業界初のサブクロック回路内蔵によりシステムの高信頼性化、低消費電流化に貢献

「TB9001FN」

 当社は、自動車に搭載する制御用マイコンに安定した電圧/電流を供給する車載用システム電源ICの新製品として、業界最小の低消費電流を達成した電源IC「TB9001FN」を開発しました。サンプル出荷は本日から行い、2003年第2四半期から月産100万個規模で量産を開始します。

 新製品は、業界で初めて32kHzのサブクロック発振回路を内蔵することにより、マイコンがスリープモード時に使用するサブクロックを発生する外付けの発振子等を削減でき、高信頼な低消費電流システムの構築を可能としました。さらに、BiCDプロセスの採用や回路の最適化などにより、業界最小の低消費電流95micronAを実現しました。

 新製品の採用により、エンジン停止時にも駆動している盗難防止システムや車内通信システムなどの消費電流を大幅に削減できるため、バッテリの長寿命化に貢献することができます。さらに、高い信頼性が求められる自動車用ICとして、安定した出力電圧、広範囲の動作温度などの性能を満たしています。

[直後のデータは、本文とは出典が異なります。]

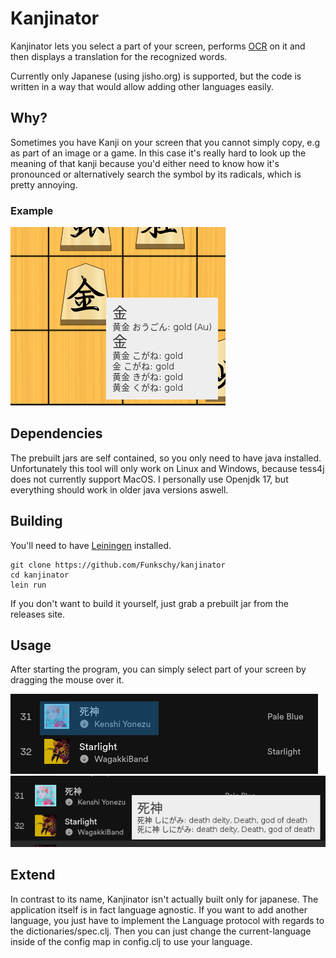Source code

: # Kanjinator

Kanjinator lets you select a part of your screen, performs
[OCR](https://en.wikipedia.org/wiki/Optical_character_recognition) on it and then displays a translation for the recognized words.

Currently only Japanese (using jisho.org) is supported, but the code is written in a way that would
allow adding other languages easily.

## Why?

Sometimes you have Kanji on your screen that you cannot simply copy, e.g as part of an image or a game. In this case it's really hard to look up the meaning of that kanji because you'd either need to know how it's pronounced or alternatively search the symbol by its radicals, which is pretty annoying.

### Example
![shogi golden king](screenshots/demo-2.png)

## Dependencies

The prebuilt jars are self contained, so you only need to have java installed.
Unfortunately this tool will only work on Linux and Windows, because tess4j does not currently support MacOS.
I personally use Openjdk 17, but everything should work in older java versions aswell.

## Building

You'll need to have [Leiningen](https://leiningen.org/) installed.

``` shell
git clone https://github.com/Funkschy/kanjinator
cd kanjinator
lein run
```

If you don't want to build it yourself, just grab a prebuilt jar from the releases site.

## Usage

After starting the program, you can simply select part of your screen by dragging the mouse over it.

![select a part on the screen](screenshots/demo-1-before.png)
![the application will do the rest](screenshots/demo-1-after.png)

## Extend

In contrast to its name, Kanjinator isn't actually built only for japanese. The application itself is in fact language agnostic. If you want to add another language, you just have to implement the Language protocol with regards to the dictionaries/spec.clj. Then you can just change the current-language inside of the config map in config.clj to use your language.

BiCDプロセス:バイポーラトランジスタ(高電流駆動電流)とCMOS FET(低消費電力・高集積化)に加え、高耐圧・大電流能力のDMOS(Double−Diffused MOS)を内蔵したもの。

新製品の主な概要

新製品の主な概要

新製品の開発の背景

 近年、自動車内のエレクトロニクス化が進展し、多くの制御用マイコンが搭載されるようになっています。このうち、盗難防止システム、オートロックシステム、車内通信システムなど、エンジン停止時にも駆動し続ける回路が増加しているため、消費電流が大きくなり、長期駐車時のバッテリ上がりが問題となっていました。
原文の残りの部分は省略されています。